Olivier Quintyn, Implémentations/implantations: pragmatisme et théorie critique. Essais sur l’art et la philosophie de l’art

Paris, Questions théoriques, 2017, 320 p.
Nicolas Heimendinger
p. 146-147
Référence(s) :

Olivier Quintyn, Implémentations/implantations: pragmatisme et théorie critique. Essais sur l’art et la philosophie de l’art, Paris, Questions théoriques, 2017, 320 p.

Texte intégral

1L’ouvrage de Quintyn a pour grand intérêt de faire dialoguer des courants de la philosophie de l’art qui se sont longtemps développés dans une certaine indifférence mutuelle : d’une part, le pragmatisme américain et son héritage dans l’esthétique analytique, d’autre part la Théorie critique et plus largement l’esthétique marxiste. Ces deux orientations peuvent en effet se rejoindre autour d’une commune critique de l’oblitération des liens entre l’art et le monde social dont il dépend pourtant – oblitération qu’entretiennent et confortent au contraire les théories «  internalistes  » de l’art et l’esthétique «  puriste  » dont elles se réclament le plus souvent.

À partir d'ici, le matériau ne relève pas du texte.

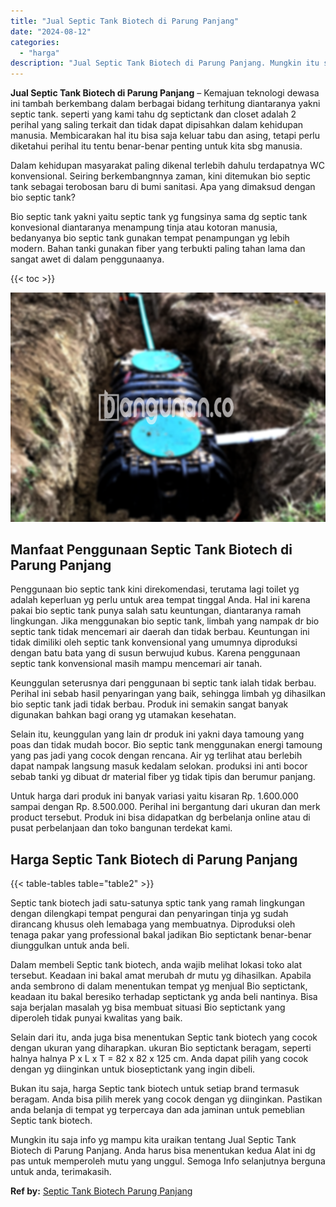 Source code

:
```yaml
---
title: "Jual Septic Tank Biotech di Parung Panjang"
date: "2024-08-12"
categories: 
  - "harga"
description: "Jual Septic Tank Biotech di Parung Panjang. Mungkin itu saja info yg mampu kita uraikan tentang Jual Septic Tank Biotech di Parung Panjang. Anda harus bisa m..."
---
```


**Jual Septic Tank Biotech di Parung Panjang** – Kemajuan teknologi dewasa ini tambah berkembang dalam berbagai bidang terhitung diantaranya yakni septic tank. seperti yang kami tahu dg septictank dan closet adalah 2 perihal yang saling terkait dan tidak dapat dipisahkan dalam kehidupan manusia. Membicarakan hal itu bisa saja keluar tabu dan asing, tetapi perlu diketahui perihal itu tentu benar-benar penting untuk kita sbg manusia.

Dalam kehidupan masyarakat paling dikenal terlebih dahulu terdapatnya WC konvensional. Seiring berkembangnnya zaman, kini ditemukan bio septic tank sebagai terobosan baru di bumi sanitasi. Apa yang dimaksud dengan bio septic tank?

Bio septic tank yakni yaitu septic tank yg fungsinya sama dg septic tank konvesional diantaranya menampung tinja atau kotoran manusia, bedanyanya bio septic tank gunakan tempat penampungan yg lebih modern. Bahan tanki gunakan fiber yang terbukti paling tahan lama dan sangat awet di dalam penggunaanya.

{{< toc >}}

![Jual Septic Tank Biotech di Parung Panjang](/images/jual-bio-septictank-49.png)

## Manfaat Penggunaan Septic Tank Biotech di Parung Panjang

Penggunaan bio septic tank kini direkomendasi, terutama lagi toilet yg adalah keperluan yg perlu untuk area tempat tinggal Anda. Hal ini karena pakai bio septic tank punya salah satu keuntungan, diantaranya ramah lingkungan. Jika menggunakan bio septic tank, limbah yang nampak dr bio septic tank tidak mencemari air daerah dan tidak berbau. Keuntungan ini tidak dimiliki oleh septic tank konvensional yang umumnya diproduksi dengan batu bata yang di susun berwujud kubus. Karena penggunaan septic tank konvensional masih mampu mencemari air tanah.

Keunggulan seterusnya dari penggunaan bi septic tank ialah tidak berbau. Perihal ini sebab hasil penyaringan yang baik, sehingga limbah yg dihasilkan bio septic tank jadi tidak berbau. Produk ini semakin sangat banyak digunakan bahkan bagi orang yg utamakan kesehatan.

Selain itu, keunggulan yang lain dr produk ini yakni daya tamoung yang poas dan tidak mudah bocor. Bio septic tank menggunakan energi tamoung yang pas jadi yang cocok dengan rencana. Air yg terlihat atau berlebih dapat nampak langsung masuk kedalam selokan. produksi ini anti bocor sebab tanki yg dibuat dr material fiber yg tidak tipis dan berumur panjang.

Untuk harga dari produk ini banyak variasi yaitu kisaran Rp. 1.600.000 sampai dengan Rp. 8.500.000. Perihal ini bergantung dari ukuran dan merk product tersebut. Produk ini bisa didapatkan dg berbelanja online atau di pusat perbelanjaan dan toko bangunan terdekat kami.

## Harga Septic Tank Biotech di Parung Panjang

{{< table-tables table="table2" >}}

Septic tank biotech jadi satu-satunya sptic tank yang ramah lingkungan dengan dilengkapi tempat pengurai dan penyaringan tinja yg sudah dirancang khusus oleh lemabaga yang membuatnya. Diproduksi oleh tenaga pakar yang professional bakal jadikan Bio septictank benar-benar diunggulkan untuk anda beli.

Dalam membeli Septic tank biotech, anda wajib melihat lokasi toko alat tersebut. Keadaan ini bakal amat merubah dr mutu yg dihasilkan. Apabila anda sembrono di dalam menentukan tempat yg menjual Bio septictank, keadaan itu bakal beresiko terhadap septictank yg anda beli nantinya. Bisa saja berjalan masalah yg bisa membuat situasi Bio septictank yang diperoleh tidak punyai kwalitas yang baik.

Selain dari itu, anda juga bisa menentukan Septic tank biotech yang cocok dengan ukuran yang diharapkan. ukuran Bio septictank beragam, seperti halnya halnya P x L x T = 82 x 82 x 125 cm. Anda dapat pilih yang cocok dengan yg diinginkan untuk bioseptictank yang ingin dibeli.

Bukan itu saja, harga Septic tank biotech untuk setiap brand termasuk beragam. Anda bisa pilih merek yang cocok dengan yg diinginkan. Pastikan anda belanja di tempat yg terpercaya dan ada jaminan untuk pemeblian Septic tank biotech.

Mungkin itu saja info yg mampu kita uraikan tentang Jual Septic Tank Biotech di Parung Panjang. Anda harus bisa menentukan kedua Alat ini dg pas untuk memperoleh mutu yang unggul. Semoga Info selanjutnya berguna untuk anda, terimakasih.

**Ref by:** [Septic Tank Biotech Parung Panjang](https://id.wikipedia.org/wiki/Septic)
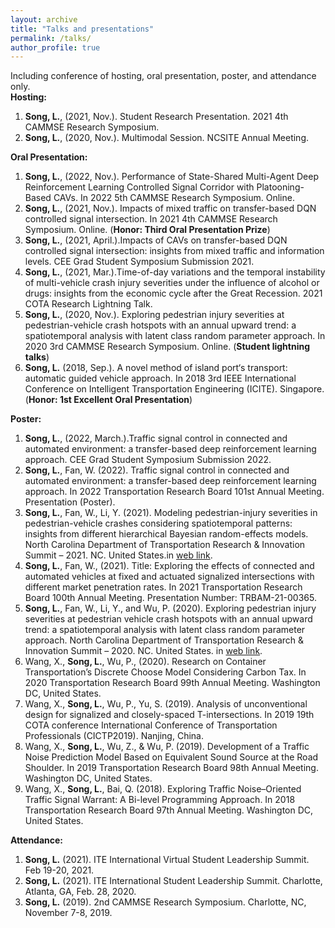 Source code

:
 ```yaml
---
layout: archive
title: "Talks and presentations"
permalink: /talks/
author_profile: true
---
```


Including conference of hosting, oral presentation, poster, and attendance only.<br>
**Hosting:** <br>
1. **Song, L.**, (2021, Nov.). Student Research Presentation. 2021 4th CAMMSE Research Symposium.
2. **Song, L.**, (2020, Nov.). Multimodal Session. NCSITE Annual Meeting.

**Oral Presentation:** <br>
1.  **Song, L.**, (2022, Nov.). Performance of State-Shared Multi-Agent Deep Reinforcement Learning Controlled Signal Corridor with Platooning-Based CAVs. In 2022 5th CAMMSE Research Symposium. Online. 
1.  **Song, L.**, (2021, Nov.). Impacts of mixed traffic on transfer-based DQN controlled signal intersection. In 2021 4th CAMMSE Research Symposium. Online. (**Honor: Third Oral Presentation Prize**)
1.  **Song, L.**, (2021, April.).Impacts of CAVs on transfer-based DQN controlled signal intersection: insights from mixed traffic and information levels. CEE Grad Student Symposium Submission 2021. 
2.  **Song, L.**, (2021, Mar.).Time-of-day variations and the temporal instability of multi-vehicle crash injury severities under the influence of alcohol or drugs: insights from the economic cycle after the Great Recession. 2021 COTA Research Lightning Talk.
3.  **Song, L.**, (2020, Nov.). Exploring pedestrian injury severities at pedestrian-vehicle crash hotspots with an annual upward trend: a spatiotemporal analysis with latent class random parameter approach. In 2020 3rd CAMMSE Research Symposium. Online. (**Student lightning talks**)
4. **Song, L.** (2018, Sep.). A novel method of island port‘s transport: automatic guided vehicle approach. In 2018 3rd IEEE International Conference on Intelligent Transportation Engineering (ICITE). Singapore. (**Honor: 1st Excellent Oral Presentation**)

**Poster:**<br>
1.  **Song, L.**, (2022, March.).Traffic signal control in connected and automated environment: a transfer-based deep reinforcement learning approach. CEE Grad Student Symposium Submission 2022. 
1. **Song, L.**, Fan, W. (2022). Traffic signal control in connected and automated environment: a transfer-based deep reinforcement learning approach. In 2022 Transportation Research Board 101st Annual Meeting. Presentation (Poster).
1. **Song, L.**, Fan, W., Li, Y. (2021). Modeling pedestrian-injury severities in pedestrian-vehicle crashes considering spatiotemporal patterns: insights from different hierarchical Bayesian random-effects models. North Carolina Department of Transportation Research & Innovation Summit – 2021. NC. United States.in [web link](https://www.hsrc.unc.edu/ncdot-ri-summit/virtual-poster-gallery/21-song-uncc/). 
1. **Song, L.**, Fan, W.,  (2021). Title: Exploring the effects of connected and automated vehicles at fixed and actuated signalized intersections with different market penetration rates. In 2021 Transportation Research Board 100th Annual Meeting. Presentation Number: TRBAM-21-00365.
1. **Song, L.**, Fan, W., Li, Y., and Wu, P. (2020). Exploring pedestrian injury severities at pedestrian vehicle crash hotspots with an annual upward trend: a spatiotemporal analysis with latent class random parameter approach. North Carolina Department of Transportation Research & Innovation Summit – 2020. NC. United States. in [web link](https://www.hsrc.unc.edu/ncdot-ri-summit/virtual-poster-gallery/song-uncc/).
1. Wang, X., **Song, L.**, Wu, P., (2020). Research on Container Transportation’s Discrete Choose Model Considering Carbon Tax. In 2020 Transportation Research Board 99th Annual Meeting. Washington DC, United States.
1. Wang, X., **Song, L.**, Wu, P., Yu, S. (2019). Analysis of unconventional design for signalized and closely-spaced T-intersections. In 2019 19th COTA conference International Conference of Transportation Professionals (CICTP2019). Nanjing, China.
1. Wang, X., **Song, L.**, Wu, Z., & Wu, P. (2019). Development of a Traffic Noise Prediction Model Based on Equivalent Sound Source at the Road Shoulder. In 2019 Transportation Research Board 98th Annual Meeting.  Washington DC, United States.
1. Wang, X., **Song, L.**, Bai, Q. (2018). Exploring Traffic Noise–Oriented Traffic Signal Warrant: A Bi-level Programming Approach. In 2018 Transportation Research Board 97th Annual Meeting.  Washington DC, United States.

**Attendance:**
1. **Song, L.** (2021). ITE International Virtual Student Leadership Summit. Feb 19-20, 2021.
1. **Song, L.** (2021). ITE International Student Leadership Summit. Charlotte, Atlanta, GA, Feb. 28, 2020.
1. **Song, L.** (2019). 2nd CAMMSE Research Symposium. Charlotte, NC, November 7-8, 2019.

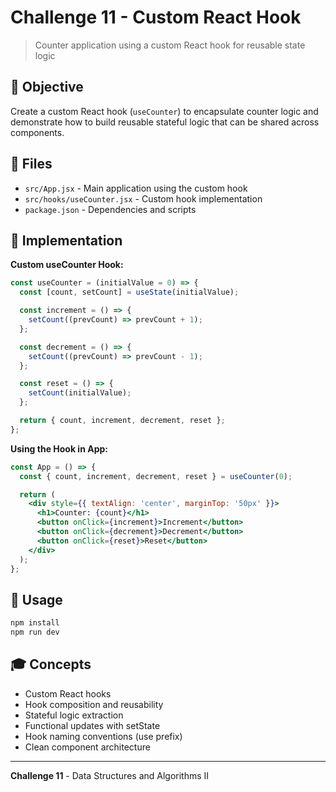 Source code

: # Challenge 11 - Custom React Hook

> Counter application using a custom React hook for reusable state logic

## 🎯 Objective

Create a custom React hook (`useCounter`) to encapsulate counter logic and demonstrate how to build reusable stateful logic that can be shared across components.

## 📁 Files

- `src/App.jsx` - Main application using the custom hook
- `src/hooks/useCounter.jsx` - Custom hook implementation
- `package.json` - Dependencies and scripts

## 🔧 Implementation

**Custom useCounter Hook:**

```jsx
const useCounter = (initialValue = 0) => {
  const [count, setCount] = useState(initialValue);

  const increment = () => {
    setCount((prevCount) => prevCount + 1);
  };

  const decrement = () => {
    setCount((prevCount) => prevCount - 1);
  };

  const reset = () => {
    setCount(initialValue);
  };

  return { count, increment, decrement, reset };
};
```

**Using the Hook in App:**

```jsx
const App = () => {
  const { count, increment, decrement, reset } = useCounter(0);

  return (
    <div style={{ textAlign: 'center', marginTop: '50px' }}>
      <h1>Counter: {count}</h1>
      <button onClick={increment}>Increment</button>
      <button onClick={decrement}>Decrement</button>
      <button onClick={reset}>Reset</button>
    </div>
  );
};
```

## 🚀 Usage

```bash
npm install
npm run dev
```

## 🎓 Concepts

- Custom React hooks
- Hook composition and reusability
- Stateful logic extraction
- Functional updates with setState
- Hook naming conventions (use prefix)
- Clean component architecture

---

**Challenge 11** - Data Structures and Algorithms II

2Le livre se divise en chapitres pour la plupart consacrés à l’étude d’un auteur : le premier d’entre eux s’intéresse à l’un des premiers travaux de Shusterman sur «  l’objet de la critique littéraire  »  ; plus loin, un chapitre développe une critique serrée et convaincante de la philosophie de l’art de Danto ; le suivant propose une riche synthèse de l’esthétique de Cometti ; un autre encore offre une intéressante relecture de Dewey en vue d’une utilisation critique de ses thèses sur l’art ; le dernier chapitre, plus touffu, revient quant à lui sur L’Inconscient politique de Jameson. Deux chapitres sont consacrés à des travaux artistiques, ceux de Christophe Hannah et Frank Leibovici, dont l’importante dimension théorique met toutefois au défi toute catégorisation trop simple. Enfin, trois chapitres abordent des sujets plus transversaux : le premier d’entre eux tente d’élaborer le concept de «  format  » comme instrument d’une esthétique attentive aux «  déplacements d’usages  » et aux effets de «  recontextualisation  » (p. 41). Un deuxième prend la forme d’un essai critique sur les rapports entre «  l’art et l’argent  » et condense des analyses que l’on a pu lire récemment dans des livres de Cometti ou Boltanski et Esquerre. Un troisième enfin actualise la question de «  l’anti-art  » et plus généralement des pouvoirs critiques et négateurs de l’art, à partir d’un commentaire des thèses d’Adorno et Bürger.

3Si ces discussions et relectures croisées sont souvent fouillées et stimulantes, c’est plutôt sur les propositions qu’il avance en propre que l’ouvrage laisse dubitatif – en particulier s’agissant de la théorie générale de l’art qu’il esquisse dans l’introduction et qui est précisée par petites touches au fil des chapitres. «  Rien n’est propre à l’art, si ce n’est peut-être des moments d’intensification expérimentale du caractère contesté, pluriel, instable et a minima recomposable des cadres de référence et des enquêtes par lesquels la réalité se construit  » (p. 11). Cette «  reconception  » (p. 11) de l’art apparaît en fait comme une manière de donner une définition qui n’en soit pas une : non seulement l’art est ce qui se soustrait par principe à toute tentative de définition, mais il est même élevé au rang de force déstabilisatrice de tout type de cadre cognitif et institutionnel arrêté. Une telle définition semble à la fois trop restrictive – toutes les œuvres (et ce sont de loin les plus nombreuses) qui se cantonnent à des formes artistiques instituées, se trouvent ainsi exclues ou rejetées aux marges d’une telle conception de l’art – et trop inclusive – bien des pratiques et des objets situés au-delà de ce que nous entendons en général par «  art  » seraient susceptibles d’entrer dans une telle catégorie, sans que l’on ne voie bien quels seraient la pertinence ou l’intérêt d’un tel élargissement.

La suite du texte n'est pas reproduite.